** Opening Available records block **
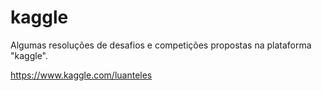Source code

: # kaggle

Algumas resoluções de desafios e competições propostas na plataforma "kaggle".

https://www.kaggle.com/luanteles
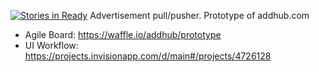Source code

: [![Stories in Ready](https://badge.waffle.io/addhub/prototype.png?label=ready&title=Ready)](https://waffle.io/addhub/prototype)
Advertisement pull/pusher.  Prototype of addhub.com
- Agile Board: https://waffle.io/addhub/prototype
- UI Workflow: https://projects.invisionapp.com/d/main#/projects/4726128





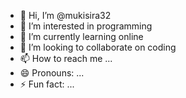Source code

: - 👋 Hi, I’m @mukisira32
- 👀 I’m interested in programming
- 🌱 I’m currently learning online
- 💞️ I’m looking to collaborate on coding
- 📫 How to reach me ...
- 😄 Pronouns: ...
- ⚡ Fun fact: ...

<!---
mukisira32/mukisira32 is a ✨ special ✨ repository because its `README.md` (this file) appears on your GitHub profile.
You can click the Preview link to take a look at your changes.
--->
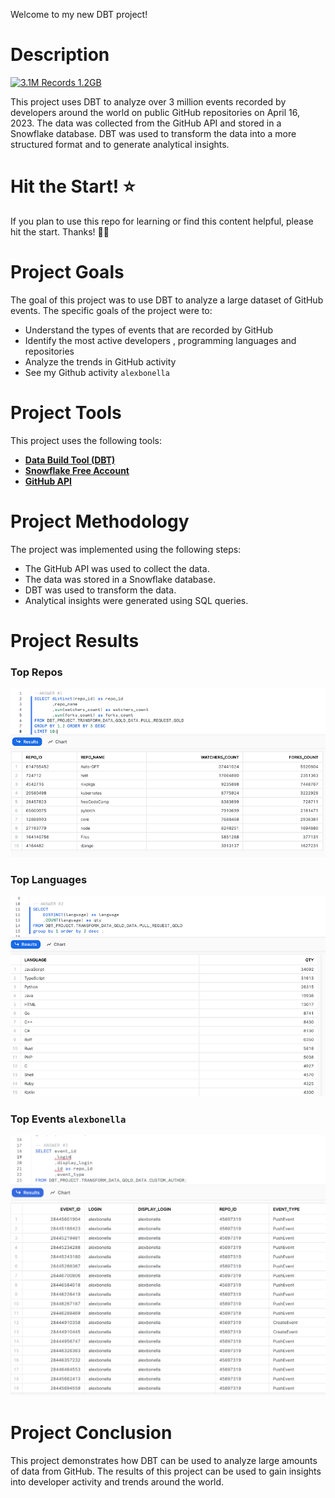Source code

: Welcome to my new DBT project!

# Description
[![3.1M Records 1.2GB](https://img.shields.io/badge/3.1M_Records-1.2GB-1DA1F2)](https://www.gharchive.org/) 

This project uses DBT to analyze over 3 million events recorded by developers around the world on public GitHub repositories on April 16, 2023. The data was collected from the GitHub API and stored in a Snowflake database. DBT was used to transform the data into a more structured format and to generate analytical insights.

# Hit the Start! ⭐
If you plan to use this repo for learning or find this content helpful, please hit the start. Thanks! 🙌🏻

# Project Goals

The goal of this project was to use DBT to analyze a large dataset of GitHub events. The specific goals of the project were to:

* Understand the types of events that are recorded by GitHub
* Identify the most active developers , programming languages and repositories
* Analyze the trends in GitHub activity
* See my Github activity `alexbonella`

# Project Tools

This project uses the following tools:

* [**Data Build Tool (DBT)**](https://www.getdbt.com/pricing)
* [**Snowflake Free Account**](https://signup.snowflake.com/?utm_source=google&utm_medium=paidsearch&utm_campaign=la-co-en-brand-trial-exact&utm_content=go-rsa-evg-ss-free-trial&utm_term=c-g-snowflake%20trial-e&_bt=621394589237&_bk=snowflake%20trial&_bm=e&_bn=g&_bg=141403315859&gclsrc=aw.ds&gad_source=1&gclid=Cj0KCQiAtaOtBhCwARIsAN_x-3Iz1AuEbud3yvpF48HcVSavkjZ_UhKr0eNk43bj9dWtiKBENEx4v14aAmkVEALw_wcB)
* [**GitHub API**](https://www.gharchive.org/)

# Project Methodology

The project was implemented using the following steps:

* The GitHub API was used to collect the data.
* The data was stored in a Snowflake database.
* DBT was used to transform the data.
* Analytical insights were generated using SQL queries.

# Project Results

### Top Repos

![image](https://github.com/alexbonella/dbt-gh-events/blob/main/media/top_repos.png)

### Top Languages
![image](https://github.com/alexbonella/dbt-gh-events/blob/main/media/top_languages.png)

### Top Events `alexbonella`
![image](https://raw.githubusercontent.com/alexbonella/dbt-gh-events/main/media/custom_user_events.png)


# Project Conclusion

This project demonstrates how DBT can be used to analyze large amounts of data from GitHub. The results of this project can be used to gain insights into developer activity and trends around the world.


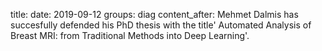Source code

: title:
date: 2019-09-12
groups: diag
content_after: Mehmet Dalmis has succesfully defended his PhD thesis with the title' Automated Analysis of Breast MRI: from Traditional Methods into Deep Learning'.
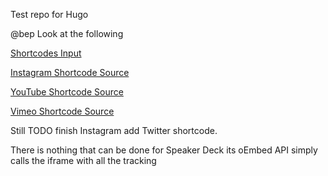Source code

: Test repo for Hugo

@bep Look at the following

[Shortcodes Input](https://github.com/onedrawingperday/hugo-test/blob/master/content/drawing/tilos-dream/index.md)

[Instagram Shortcode Source](https://github.com/onedrawingperday/hugo-test/blob/master/themes/1drawing/layouts/shortcodes/instagram.html)

[YouTube Shortcode Source](https://github.com/onedrawingperday/hugo-test/blob/master/themes/1drawing/layouts/shortcodes/youtube.html)

[Vimeo Shortcode Source](https://github.com/onedrawingperday/hugo-test/blob/master/themes/1drawing/layouts/shortcodes/vimeo.html)

Still TODO finish Instagram add Twitter shortcode.

There is nothing that can be done for Speaker Deck its oEmbed API simply calls the iframe with all the tracking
** Closing Available records block **
# What the task asks
In the answer, the data should reappear exactly, with no pictures.

# Completed task
Source code

: # kaggle

Algumas resoluções de desafios e competições propostas na plataforma "kaggle".

https://www.kaggle.com/luanteles
Source code

: [![Stories in Ready](https://badge.waffle.io/addhub/prototype.png?label=ready&title=Ready)](https://waffle.io/addhub/prototype)
Advertisement pull/pusher.  Prototype of addhub.com
- Agile Board: https://waffle.io/addhub/prototype
- UI Workflow: https://projects.invisionapp.com/d/main#/projects/4726128





Source code

: - 👋 Hi, I’m @mukisira32
- 👀 I’m interested in programming
- 🌱 I’m currently learning online
- 💞️ I’m looking to collaborate on coding
- 📫 How to reach me ...
- 😄 Pronouns: ...
- ⚡ Fun fact: ...

<!---
mukisira32/mukisira32 is a ✨ special ✨ repository because its `README.md` (this file) appears on your GitHub profile.
You can click the Preview link to take a look at your changes.
--->
Source code

: Welcome to my new DBT project!

# Description
[![3.1M Records 1.2GB](https://img.shields.io/badge/3.1M_Records-1.2GB-1DA1F2)](https://www.gharchive.org/) 

This project uses DBT to analyze over 3 million events recorded by developers around the world on public GitHub repositories on April 16, 2023. The data was collected from the GitHub API and stored in a Snowflake database. DBT was used to transform the data into a more structured format and to generate analytical insights.

# Hit the Start! ⭐
If you plan to use this repo for learning or find this content helpful, please hit the start. Thanks! 🙌🏻

# Project Goals

The goal of this project was to use DBT to analyze a large dataset of GitHub events. The specific goals of the project were to:

* Understand the types of events that are recorded by GitHub
* Identify the most active developers , programming languages and repositories
* Analyze the trends in GitHub activity
* See my Github activity `alexbonella`

# Project Tools

This project uses the following tools:

* [**Data Build Tool (DBT)**](https://www.getdbt.com/pricing)
* [**Snowflake Free Account**](https://signup.snowflake.com/?utm_source=google&utm_medium=paidsearch&utm_campaign=la-co-en-brand-trial-exact&utm_content=go-rsa-evg-ss-free-trial&utm_term=c-g-snowflake%20trial-e&_bt=621394589237&_bk=snowflake%20trial&_bm=e&_bn=g&_bg=141403315859&gclsrc=aw.ds&gad_source=1&gclid=Cj0KCQiAtaOtBhCwARIsAN_x-3Iz1AuEbud3yvpF48HcVSavkjZ_UhKr0eNk43bj9dWtiKBENEx4v14aAmkVEALw_wcB)
* [**GitHub API**](https://www.gharchive.org/)

# Project Methodology

The project was implemented using the following steps:

* The GitHub API was used to collect the data.
* The data was stored in a Snowflake database.
* DBT was used to transform the data.
* Analytical insights were generated using SQL queries.

# Project Results

### Top Repos

![image](https://github.com/alexbonella/dbt-gh-events/blob/main/media/top_repos.png)

### Top Languages
![image](https://github.com/alexbonella/dbt-gh-events/blob/main/media/top_languages.png)

### Top Events `alexbonella`
![image](https://raw.githubusercontent.com/alexbonella/dbt-gh-events/main/media/custom_user_events.png)


# Project Conclusion

This project demonstrates how DBT can be used to analyze large amounts of data from GitHub. The results of this project can be used to gain insights into developer activity and trends around the world.


Source code

: title:
date: 2019-09-12
groups: diag
content_after: Mehmet Dalmis has succesfully defended his PhD thesis with the title' Automated Analysis of Breast MRI: from Traditional Methods into Deep Learning'.
Source code

: Test repo for Hugo

@bep Look at the following

[Shortcodes Input](https://github.com/onedrawingperday/hugo-test/blob/master/content/drawing/tilos-dream/index.md)

[Instagram Shortcode Source](https://github.com/onedrawingperday/hugo-test/blob/master/themes/1drawing/layouts/shortcodes/instagram.html)

[YouTube Shortcode Source](https://github.com/onedrawingperday/hugo-test/blob/master/themes/1drawing/layouts/shortcodes/youtube.html)

[Vimeo Shortcode Source](https://github.com/onedrawingperday/hugo-test/blob/master/themes/1drawing/layouts/shortcodes/vimeo.html)

Still TODO finish Instagram add Twitter shortcode.

There is nothing that can be done for Speaker Deck its oEmbed API simply calls the iframe with all the tracking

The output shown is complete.